The poem has three stanzas in a rough pentameter, imitative of the speaking voice, of eight, eight and nine lines each. There is not a clear rhyming-scheme, but there are occasional half-rhymes that rely on assonance for their effect, such as 'break / weight', and sometimes end-rhymes, as for instance in the final stanza (city/me/city), create a striking effect when they occur. The repetition of 'sunlight' in the final line of each stanza has a slightly deadening effect, and the repetition is a slightly heavy-handed way of reiterating the central theme of the poem. The patterns are more stressed than syllabic, with between ten and thirteen syllables, but five clear stresses in each line. Although many of the lines show enjambement, this is not immediately evident, with lines often appearing end-stopped at first reading (for example 'I left it as a child / but my memory of it..' or 'my city takes me dancing through the city / of walls'. This creates a curiously multi-layered effect, as though the speaker is constantly adding on ideas and explanations to her original statements.

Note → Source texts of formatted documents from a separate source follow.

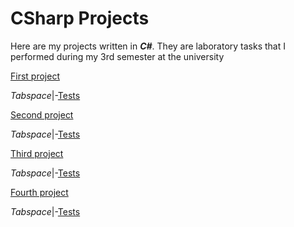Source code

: # CSharp Projects
Here are my projects written in ***C#***. They are laboratory tasks that I performed during my 3rd semester at the university

[First project](https://github.com/chtonad0000/CSharpProjects/tree/main/src/Lab1)

  *Tabspace*|-[Tests](https://github.com/chtonad0000/CSharpProjects/tree/main/tests/Lab1.Tests)

[Second project](https://github.com/chtonad0000/CSharpProjects/tree/main/src/Lab2)

  *Tabspace*|-[Tests](https://github.com/chtonad0000/CSharpProjects/tree/main/tests/Lab2.Tests)

[Third project](https://github.com/chtonad0000/CSharpProjects/tree/main/src/Lab4)

  *Tabspace*|-[Tests](https://github.com/chtonad0000/CSharpProjects/tree/main/tests/Lab4.Tests)

[Fourth project](https://github.com/chtonad0000/CSharpProjects/tree/main/src/Lab5Project)

  *Tabspace*|-[Tests](https://github.com/chtonad0000/CSharpProjects/tree/main/tests/Lab5.Tests)
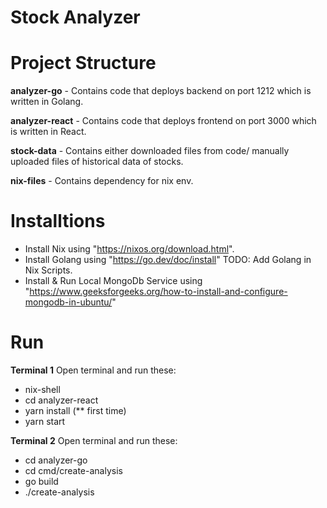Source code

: # Stock Analyzer

Project Structure
=================

**analyzer-go** - Contains code that deploys backend on port 1212 which is written in Golang.

**analyzer-react** - Contains code that deploys frontend on port 3000 which is written in React.

**stock-data**  - Contains either downloaded files from code/ manually uploaded files of historical data of stocks.

**nix-files** - Contains dependency for nix env.




Installtions
=================

* Install Nix using "https://nixos.org/download.html".
* Install Golang using "https://go.dev/doc/install"  TODO: Add Golang in Nix Scripts.
* Install & Run Local MongoDb Service using "https://www.geeksforgeeks.org/how-to-install-and-configure-mongodb-in-ubuntu/"

Run
=================

__Terminal 1__
Open terminal and run these:
* nix-shell
* cd analyzer-react
* yarn install (** first time)
* yarn start



__Terminal 2__
Open terminal and run these:
* cd analyzer-go
* cd cmd/create-analysis
* go build
* ./create-analysis
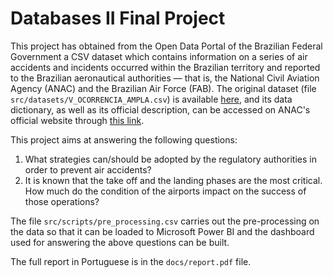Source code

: # Databases II Final Project

This project has obtained from the Open Data Portal of the Brazilian Federal Government a CSV dataset which contains information on a series of air accidents and incidents occurred within the Brazilian territory and reported to the Brazilian aeronautical authorities &mdash; that is, the National Civil Aviation Agency (ANAC) and the Brazilian Air Force (FAB). The original dataset (file `src/datasets/V_OCORRENCIA_AMPLA.csv`) is available [here](https://dados.gov.br/dados/conjuntos-dados/ocorrncias-aeronuticas), and its data dictionary, as well as its official description, can be accessed on ANAC's official website through [this link](https://www.anac.gov.br/acesso-a-informacao/dados-abertos/areas-de-atuacao/seguranca-operacional/ocorrencias-aeronauticas/metadados-do-conjunto-de-dados-ocorrencias-aeronauticas).

This project aims at answering the following questions:
1. What strategies can/should be adopted by the regulatory authorities in order to prevent air accidents?
2. It is known that the take off and the landing phases are the most critical. How much do the condition of the airports impact on the success of those operations?

The file `src/scripts/pre_processing.csv` carries out the pre-processing on the data so that it can be loaded to Microsoft Power BI and the dashboard used for answering the above questions can be built.

The full report in Portuguese is in the `docs/report.pdf` file.
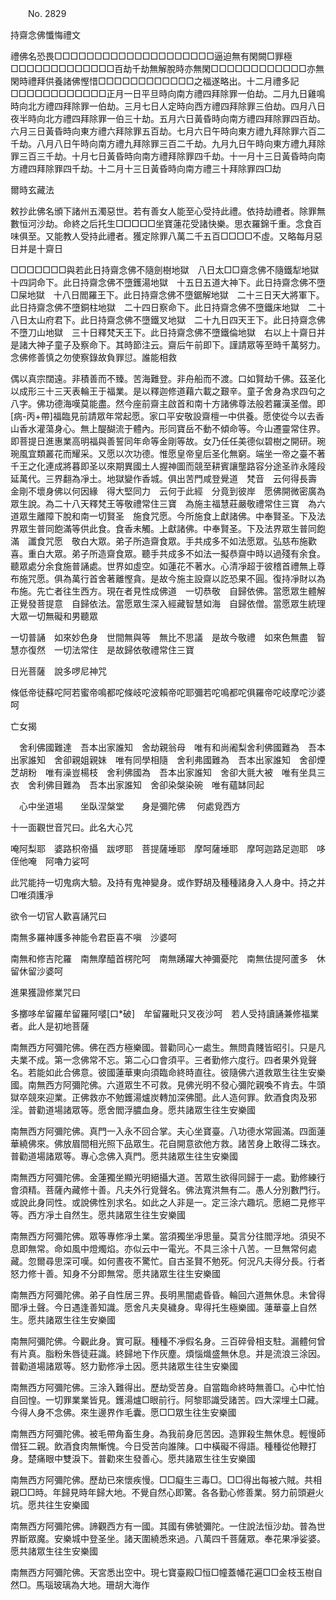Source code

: ﻿　　No. 2829

持齋念佛懺悔禮文

禮佛名恐畏□□□□□□□□□□□□□□□□□□□□逼迫無有閑闕□罪極□□□□□□□□□□□□□百劫千劫無解脫時亦無閑□□□□□□□□□□□□亦無閑時禮拜供養諸佛慳惜□□□□□□□□□□□□之福遂略出。十二月禮多記□□□□□□□□□□□□正月一日平旦時向南方禮四拜除罪一伯劫。二月九日雞鳴時向北方禮四拜除罪一伯劫。三月七日人定時向西方禮四拜除罪三伯劫。四月八日夜半時向北方禮四拜除罪一伯三十劫。五月六日黃昏時向南方禮四拜除罪四百劫。六月三日黃昏時向東方禮六拜除罪五百劫。七月六日午時向東方禮九拜除罪六百二千劫。八月八日午時向南方禮九拜除罪三百二千劫。九月九日午時向東方禮九拜除罪三百三千劫。十月七日黃昏時向南方禮拜除罪四千劫。十一月十三日黃昏時向南方禮四拜除罪四千劫。十二月十三日黃昏時向南方禮三十拜除罪四□劫

爾時玄藏法

敕抄此佛名頒下諸州五濁惡世。若有善女人能至心受持此禮。依持劫禮者。除罪無數恒河沙劫。命終之后托生□□□□□坐寶蓮花受諸快樂。思衣羅錦千重。念食百味俱至。又能教人受持此禮者。獲定除罪八萬二千五百□□□□不虛。又略每月惡日并是十齋日

□□□□□□□與若此日持齋念佛不隨劍樹地獄　八日太□□齋念佛不隨鐵犁地獄　十四詞命下。此日持齋念佛不墮鑊湯地獄　十五日五道大神下。此日持齋念佛不墮□屎地獄　十八日閻羅王下。此日持齋念佛不墮鋸解地獄　二十三日天大將軍下。此日持齋念佛不墮銅柱地獄　二十四日察命下。此日持齋念佛不墮鐵床地獄　二十八日太山府君下。此日持齋念佛不墮鐵叉地獄　二十九日四天王下。此日持齋念佛不墮刀山地獄　三十日釋梵天王下。此日持齋念佛不墮鐵倫地獄　右以上十齋日并是諸大神子童子及察命下。其時節注云。齋后午前即下。謹請眾等至時千萬努力。念佛修善慎之勿使察錄故負罪愆。誰能相救

偶以真宗闊遠。非積善而不臻。苦海難登。非舟船而不渡。口如賢劫千佛。茲圣化以成形三十三天表輪王于福業。是以釋迦修道藉六載之艱辛。童子舍身為求四句之八字。佛功德海嘆莫能盡。然今座前齋主啟首和南十方諸佛尊法般若羅漢圣僧。即[病-丙+帶]福臨見前請眾年常起愿。家口平安敬設齋檀一中供養。愿使從今以去香山香水灌蕩身心。無上醍醐流于體內。形同寶岳不動不傾命等。今山遷靈常住界。即菩提日進惠業高明福與善誓同年命等金剛等故。女乃任任美德似碧樹之開研。琬琬風宜類叢花而耀采。又愿以次功德。惟愿皇帝皇后圣化無窮。端坐一帝之臺不著千王之化連成將暮即圣以來期異國土人握神圖而競至耕賓讓壟路容分途圣祚永隆段延萬代。三界翻為凈土。地獄變作香城。俱出苦門咸登覺道　梵音　云何得長壽　金剛不壞身佛以何因緣　得大堅同力　云何于此經　分竟到彼岸　愿佛開微密廣為眾生說。為二十八天釋梵王等敬禮常住三寶　為施主福慧莊嚴敬禮常住三寶　為六道眾生離障下脫和南一切賢圣　施食咒愿。今所施食上獻諸佛。中奉賢圣。下及法界眾生普同飽滿等供此食。食香未觸。上獻諸佛。中奉賢圣。下及法界眾生普同飽滿　讖食咒愿　敬白大眾。弟子所造齋食眾。手共成多不如法愿眾。弘慈布施歡喜。重白大眾。弟子所造齋食眾。聽手共成多不如法一擬恭齋中時以過殘有余食。聽眾處分余食施普誦處。世界如虛空。如蓮花不著水。心清凈超于彼稽首禮無上尊布施咒愿。俱為萬行首舍著離慳貪。是故今施主設齋以訖恐果不圓。復持凈財以為布施。先亡者往生西方。現在者見性成佛道　一切恭敬　自歸依佛。當愿眾生體解正覺發菩提意　自歸依法。當愿眾生深入經藏智慧如海　自歸依僧。當愿眾生統理大眾一切無礙和男聽眾

一切普誦　如來妙色身　世間無與等　無比不思議　是故今敬禮　如來色無盡　智慧亦復然　一切法常住　是故歸依敬禮常住三寶

日光菩薩　說多啰尼神咒

條低帝徒蘇咜阿若蜜帝鳴都咜條岐咜波賴帝咜耶彌若咜鳴都咜俱羅帝咜岐摩咜沙婆呵

亡女揭

　舍利佛國難達　吾本出家誰知　舍劫親翁母　唯有和尚阇梨舍利佛國難為　吾本出家誰知　舍卻親姐親妹　唯有同學相隨　舍利弗國難為　吾本出家誰知　舍卻煙芝胡粉　唯有澡豈楊枝　舍利佛國為　吾本出家誰知　舍卻大氈大被　唯有坐具三衣　舍利佛目難為　吾本出家誰知　舍卻染槃染碗　唯有蘊缽同起

　心中坐道場　　坐臥涅槃堂　　身是彌陀佛
　何處覓西方　

十一面觀世音咒曰。此名大心咒

唵阿梨耶　婆路枳帝攝　跋啰耶　菩提薩埵耶　摩呵薩埵耶　摩呵迦路足迦耶　哆侄他唵　阿嚕力娑呵

此咒能持一切鬼病大驗。及持有鬼神變身。或作野胡及種種諸身入人身中。持之并□唯須護凈

欲令一切官人歡喜誦咒曰

南無多羅神護多神能令君臣喜不嗔　沙婆呵

南無和修吉陀羅　南無摩醯首楞陀呵　南無踴躍大神彌憂陀　南無佉提阿蘆多　休留休留沙婆呵

進果獲證修業咒曰

多擲哆牟留羅牟留羅阿嘙[口*破]　牟留羅毗只叉夜沙呵　若人受持讀誦兼修福業者。此人是初地菩薩

南無西方阿彌陀佛。佛在西方極樂國。普勸同心一處生。無問貴賤皆昭引。只是凡夫業不成。第一念佛常不忘。第二心口會須平。三者勤修六度行。四者果外覓聲名。若能如此合佛意。彼國蓮華東向須臨命終時直往。彼隨佛六道救眾生往生安樂國。南無西方阿彌陀佛。六道眾生不可救。見佛光明不發心彌陀親喚不肯去。牛頭獄卒競來迎業。正佛救亦不勉鑊湯爐炭轉加深佛聞。此人造何罪。飲酒食肉及邪淫。普勸道場諸眾等。愿舍閻浮膿血身。愿共諸眾生往生安樂國

南無西方阿彌陀佛。真門一入永不回合掌。夫心坐寶臺。八功德水常圓滿。四面蓮華繞佛來。佛放眉間相光照下品眾生。花自開意欲他方救。諸苦身上敢得二珠衣。普勸道場諸眾等。專心念佛入真門。愿共諸眾生往生安樂國

南無西方阿彌陀佛。金蓮獨坐顯光明絕攝大道。苦眾生欲得同歸于一處。勤修練行會須精。菩薩內藏修十善。凡夫外行覓聲名。佛法寬洪無有二。愚人分別數門行。或說此身同性。或說佛性別求名。如此之人非是一。定三涂六趣坑。愿絕二見修平等。西方凈土自然生。愿共諸眾生往生安樂國

南無西方阿彌陀佛。眾等專修凈土業。當須獨坐凈思量。莫言分往閻浮地。須臾不息即無常。命如風中燈燭焰。亦似云中一電光。不具三涂十八苦。一旦無常何處藏。忽爾尋思深可嘆。如何晝夜不驚忙。自古圣賢不勉死。何況凡夫得分長。行者怒力修十善。知身不分即無常。愿共諸眾生往生安樂國

南無西方阿彌陀佛。弟子自性居三界。長明黑闇處昏昏。輪回六道無休息。未曾得聞凈土聲。今日遇逢善知識。愿舍凡夫臭穢身。卑得托生極樂國。蓮華臺上自然生。愿共諸眾生往生安樂國

南無阿彌陀佛。今觀此身。實可厭。種種不凈假名身。三百碎骨相支駐。漏體何曾有片真。脂粉朱唇徒莊識。終歸地下作灰塵。煩惱熾盛無休息。并是流浪三涂因。普勸道場諸眾等。怒力勤修凈土因。愿共諸眾生往生安樂國

南無西方阿彌陀佛。三涂入難得出。歷劫受苦身。自當臨命終時無善□。心中忙怕自回惶。一切罪業業皆見。鑊湯爐□眼前行。阿黎耶識受諸苦。四大深埋土□藏。今得人身不念佛。來生邊界作毛囊。愿□□眾生往生安樂國

南無西方阿彌陀佛。被毛帶角畜生身。為我前身厄苦因。造罪殺生無休息。輕慢師僧狂二親。飲酒食肉無慚愧。今日受苦向誰陳。口中橫礙不得語。種種從他鞭打身。楚痛眼中雙淚下。普勸來生發善心。愿共諸眾生往生安樂國

南無西方阿彌陀佛。歷劫已來懷疾慢。□□癡生三毒□。□□得出每被六賊。共相親□□時。年歸見時年歸大地。不覺自然心即驚。各各勤心修善業。努力前頭避火坑。愿共往生安樂國

南無西方阿彌陀佛。諦觀西方有一國。其國有佛號彌陀。一住說法恒沙劫。普為世界斷眾魔。安樂城中登圣坐。諸天圍繞悉來過。八萬四千菩薩眾。奉花果凈娑婆。愿共諸眾生往生安樂國

南無西方阿彌陀佛。天宮悉出空中。現七寶臺殿□恒□幢蓋幡花遍□□金枝玉樹自然□。馬瑙玻璃為大地。珊胡大海作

In the final stanza it gives the effect of a final word, as the concluding 'extra' line seems to answer and reject the negativity of the preceding lines.

The start of the poem creates a sense of childlike innocence with the narrative gambit ‘There once was a country’. The inverted syntax and ellipsis powerfully suggest the conventional ‘once upon a time’ formulaic opening to a fairytale. This opens out the key contrast between the poem, between the darkness and struggle suggested by the semantic field of war, with the implicit and symbolic winter suggested by ‘that November / which…comes to the mildest city’, and the enchanted world of the child’s memory, illustrated by images that suggest toys, such as ‘the bright, filled paperweight’ or  the ‘hollow doll’ or paper plane. This contrast is enacted by the opposition between the repeated, positive image of ‘sunshine’ (the repetition of ‘of sunlight’ at the end of each stanza is a use of the rhetorical figure known as epistrophe) and the negative semantic field that opposes it.


Words such as ‘war’, ‘tyrants’ and ‘tanks’ undermine the idealistic ‘sunlight-clear’ memory, and suggest that the child knows that their memory is fantastical and unreliable, even as she clings to it.  The repetition of the provisional ‘may’ in ‘it may be at war, it may be sick with tyrants’ foreshadows the inevitable ‘but’ that follows. Regardless of the reality of the city, its metaphorical illness, the memory of happiness is a ‘brand’ that cannot be forgotten. Ironically the negative word 'brand' is here used to imply a positive--perhaps suggesting the ways that even apparently negative experiences can be positive if they are linked strongly to something highly valued.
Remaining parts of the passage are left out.